Ein bisher der Opposition zugehöriger Landespolitiker schlug den bisherigen Landeschef auch als zukünftigen Landesvorsitzenden vor und ermöglichte damit ein Parteitagsergebnis was niemand für möglich gehalten hatte.
In der Folge wurde ein Konsensvorstand gewählt der, für die AfD eher ungewöhnlich, weitgehend auf Gegenkandidaten verzichtete und auch keinerlei Schuldzuweisungen mehr zuließ.

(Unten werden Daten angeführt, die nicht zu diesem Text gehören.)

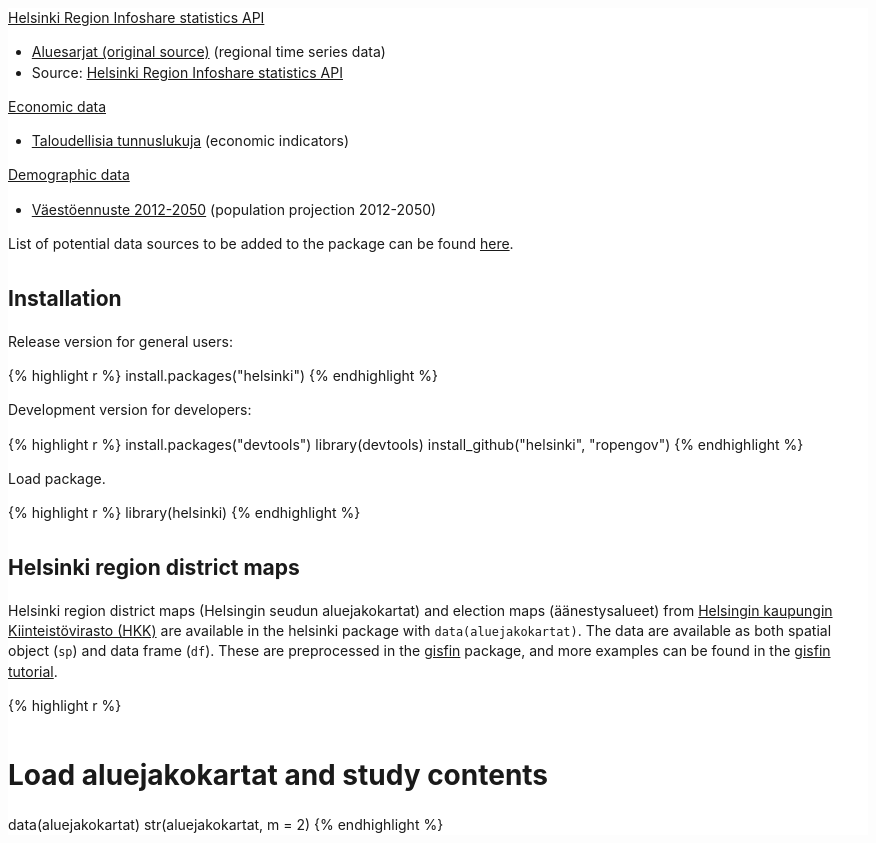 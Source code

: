[Helsinki Region Infoshare statistics API](#hri_stats)
* [Aluesarjat (original source)](http://www.aluesarjat.fi/) (regional time series data)
* Source: [Helsinki Region Infoshare statistics API](http://dev.hel.fi/stats/)

[Economic data](#economy)
* [Taloudellisia tunnuslukuja](http://www.hri.fi/fi/data/paakaupunkiseudun-kuntien-taloudellisia-tunnuslukuja/) (economic indicators)

[Demographic data](#demography)
* [Väestöennuste 2012-2050](http://www.hri.fi/fi/data/helsingin-ja-helsingin-seudun-vaestoennuste-sukupuolen-ja-ian-mukaan-2012-2050/) (population projection 2012-2050)
 

List of potential data sources to be added to the package can be found [here](https://github.com/rOpenGov/helsinki/blob/master/vignettes/todo-datasets.md).

## Installation

Release version for general users:


{% highlight r %}
install.packages("helsinki")
{% endhighlight %}


Development version for developers:


{% highlight r %}
install.packages("devtools")
library(devtools)
install_github("helsinki", "ropengov")
{% endhighlight %}


Load package.


{% highlight r %}
library(helsinki)
{% endhighlight %}


## <a name="aluejakokartat"></a>Helsinki region district maps

Helsinki region district maps (Helsingin seudun aluejakokartat) and election maps (äänestysalueet) from [Helsingin kaupungin Kiinteistövirasto (HKK)](http://ptp.hel.fi/avoindata/) are available in the helsinki package with `data(aluejakokartat)`. The data are available as both spatial object (`sp`) and data frame (`df`). These are preprocessed in the [gisfin](https://github.com/rOpenGov/gisfin) package, and more examples can be found in the [gisfin tutorial](https://github.com/rOpenGov/gisfin/blob/master/vignettes/gisfin_tutorial.md). 


{% highlight r %}
# Load aluejakokartat and study contents
data(aluejakokartat)
str(aluejakokartat, m = 2)
{% endhighlight %}
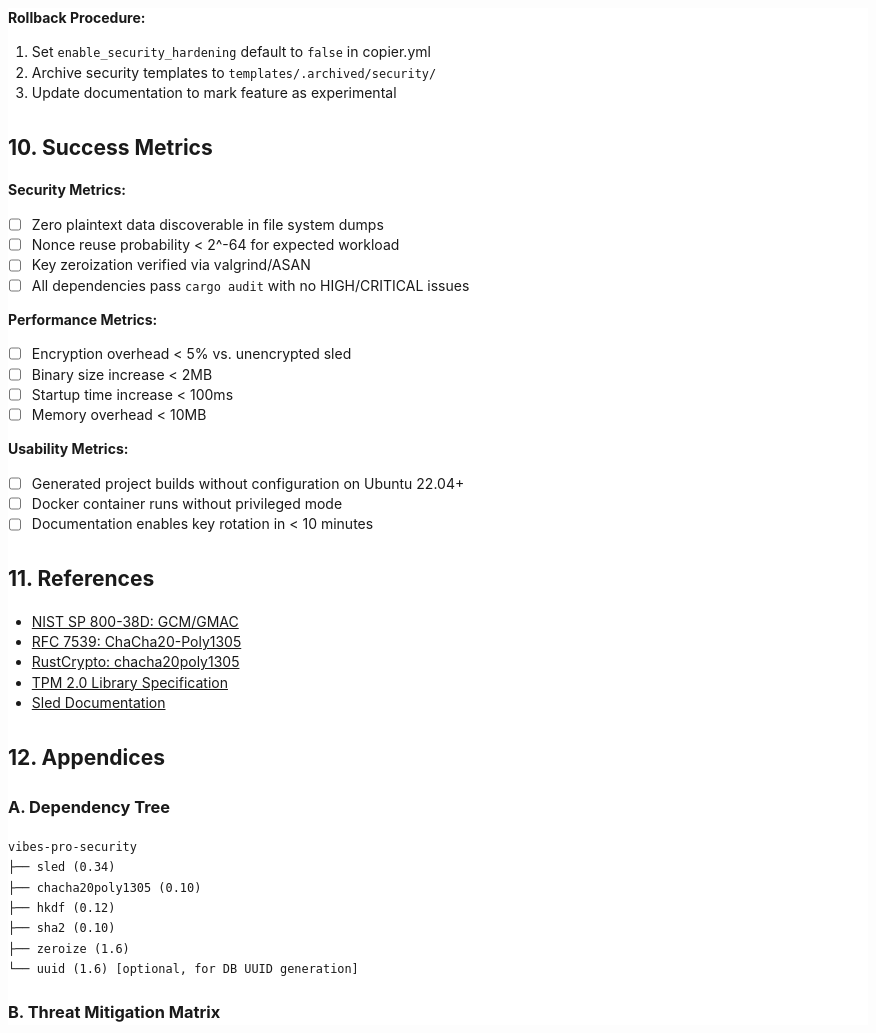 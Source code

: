 **Rollback Procedure:**

1. Set `enable_security_hardening` default to `false` in copier.yml
2. Archive security templates to `templates/.archived/security/`
3. Update documentation to mark feature as experimental

## 10. Success Metrics

**Security Metrics:**

- [ ] Zero plaintext data discoverable in file system dumps
- [ ] Nonce reuse probability < 2^-64 for expected workload
- [ ] Key zeroization verified via valgrind/ASAN
- [ ] All dependencies pass `cargo audit` with no HIGH/CRITICAL issues

**Performance Metrics:**

- [ ] Encryption overhead < 5% vs. unencrypted sled
- [ ] Binary size increase < 2MB
- [ ] Startup time increase < 100ms
- [ ] Memory overhead < 10MB

**Usability Metrics:**

- [ ] Generated project builds without configuration on Ubuntu 22.04+
- [ ] Docker container runs without privileged mode
- [ ] Documentation enables key rotation in < 10 minutes

## 11. References

- [NIST SP 800-38D: GCM/GMAC](https://nvlpubs.nist.gov/nistpubs/Legacy/SP/nistspecialpublication800-38d.pdf)
- [RFC 7539: ChaCha20-Poly1305](https://datatracker.ietf.org/doc/html/rfc7539)
- [RustCrypto: chacha20poly1305](https://github.com/RustCrypto/AEADs/tree/master/chacha20poly1305)
- [TPM 2.0 Library Specification](https://trustedcomputinggroup.org/resource/tpm-library-specification/)
- [Sled Documentation](https://docs.rs/sled/)

## 12. Appendices

### A. Dependency Tree

```
vibes-pro-security
├── sled (0.34)
├── chacha20poly1305 (0.10)
├── hkdf (0.12)
├── sha2 (0.10)
├── zeroize (1.6)
└── uuid (1.6) [optional, for DB UUID generation]
```

### B. Threat Mitigation Matrix

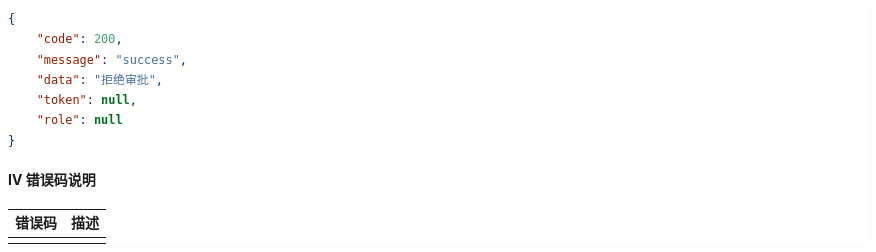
 ```json
{
    "code": 200,
    "message": "success",
    "data": "拒绝审批",
    "token": null,
    "role": null
}
```

#### Ⅳ 错误码说明

| 错误码 | 描述 |
| ------ | ---- |
|        |      |

###  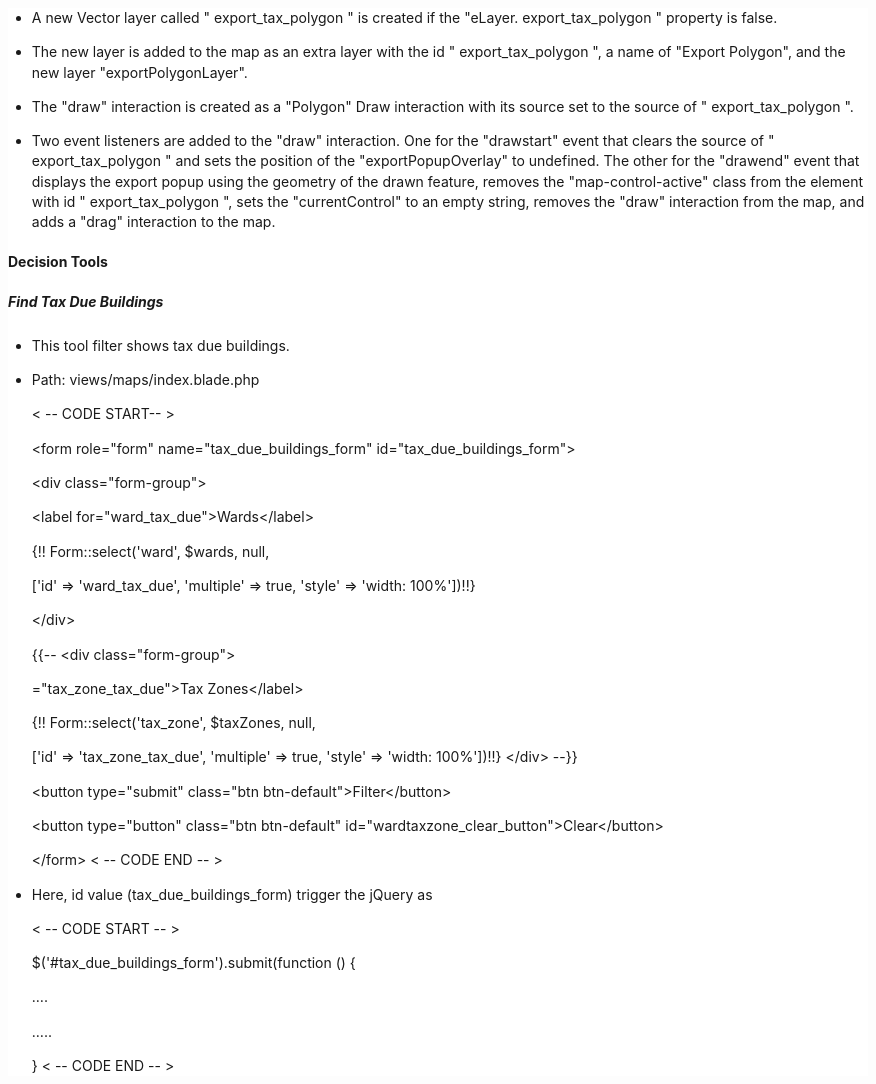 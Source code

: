 -   A new Vector layer called " export_tax_polygon " is created if the "eLayer. export_tax_polygon " property is false.

-   The new layer is added to the map as an extra layer with the id " export_tax_polygon ", a name of "Export Polygon", and the new layer "exportPolygonLayer".

-   The "draw" interaction is created as a "Polygon" Draw interaction with its source set to the source of " export_tax_polygon ".

-   Two event listeners are added to the "draw" interaction. One for the "drawstart" event that clears the source of " export_tax_polygon " and sets the position of the "exportPopupOverlay" to undefined. The other for the "drawend" event that displays the export popup using the geometry of the drawn feature, removes the "map-control-active" class from the element with id " export_tax_polygon ", sets the "currentControl" to an empty string, removes the "draw" interaction from the map, and adds a "drag" interaction to the map.

#### Decision Tools

##### Find Tax Due Buildings

-   This tool filter shows tax due buildings.

-   Path: views/maps/index.blade.php

    \< -- CODE START-- \>

    \<form role="form" name="tax_due_buildings_form" id="tax_due_buildings_form"\>

    \<div class="form-group"\>

    \<label for="ward_tax_due"\>Wards\</label\>

    {!! Form::select('ward', \$wards, null,

    ['id' =\> 'ward_tax_due', 'multiple' =\> true, 'style' =\> 'width: 100%'])!!}

    \</div\>

    {{-- \<div class="form-group"\>

    ="tax_zone_tax_due"\>Tax Zones\</label\>

    {!! Form::select('tax_zone', \$taxZones, null,

    ['id' =\> 'tax_zone_tax_due', 'multiple' =\> true, 'style' =\> 'width: 100%'])!!} \</div\> --}}

    \<button type="submit" class="btn btn-default"\>Filter\</button\>

    \<button type="button" class="btn btn-default" id="wardtaxzone_clear_button"\>Clear\</button\>

    \</form\> \< -- CODE END -- \>

-   Here, id value (tax_due_buildings_form) trigger the jQuery as

    \< -- CODE START -- \>

    \$('\#tax_due_buildings_form').submit(function () {

    ….

    …..

    } \< -- CODE END -- \>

Wenig überrraschend regierten die Medien auf diese Wendung sehr unflexibel. Die meisten Medien berichten über den innerparteilichen Wahlkampf und zeichnen das Bild einer AfD-Bayern, die intern stark zerstritten ist. Die Berichte betonen tiefe Gräben innerhalb des Landesverbands und sprechen von einer Auseinandersetzung um Einfluß und Kontrolle der Partei. Die Medien sehen einen Sieg des bisherigen Machtzentrums und keine Befriedung der Partei. Es wird eine innere Instabilität unterstellt und die Vorstandswahl als Ergebnis eines Machtkampfes dargestellt.
Die Teilnehmer selbst erlebten einen anderen Parteitag. Die im Vorfeld für die Mobilisierung der Mitglieder eingesetzten Ressourcen der Mandatsträger wirkten, verloren nach den Rechenschaftsberichten aber an Bedeutung.
Die Mitglieder bewerteten die Kandidaten nach ihren Leistungen, ihrem Auftreten und ihrer Rolle in den vorangegangenen Konflikten und die Niederlagen einzelner Kandidaten schuf neue Mehrheiten .
Dadurch wurde der Konflikt nicht weiter eskaliert, sondern der Raum für einen breiter akzeptierten Vorstand größer und der Landesvorsitzende nutzte dieses Zeitfenster.
Statt die Siegerseite maximal auszureizen, konnte er einen Vorstand präsentieren, der für viele Strömungen akzeptabel war und deshalb mehrheitsfähig wurde. D.h. es fand ein Prozeß der innerparteilichen Selbstkorrektur statt. Die Mitglieder haben einzelnen Akteuren die Gefolgschaft verweigert, ohne den Landesverband insgesamt weiter zu polarisieren.
Wir werden sehen, ob dieser Konsensvorstand die Erwartungen der Mitglieder, die in aller Regel auch ehrenamtliche Wahlkämpfer sind, in Bezug auf:
- Kommen Plakate rechtzeitig an?
- Sind die Mengen korrekt geplant?
- Werden Streuartikel und Werbemittel sinnvoll verteilt?
- Funktioniert die Kommunikation zwischen Landesverband, Bezirken und Kreisverbänden?
- Werden Veranstaltungen organisatorisch professionell vorbereitet?
erfüllen kann. Dadurch das Bayern innerhalb kurzer Zeit Europa, Bundestags- und Landtagswahlen organisatorisch vorzubereiten bzw. durchführen muß, wird dieser Vorstand nicht viel Zeit für eine Einarbeitung haben.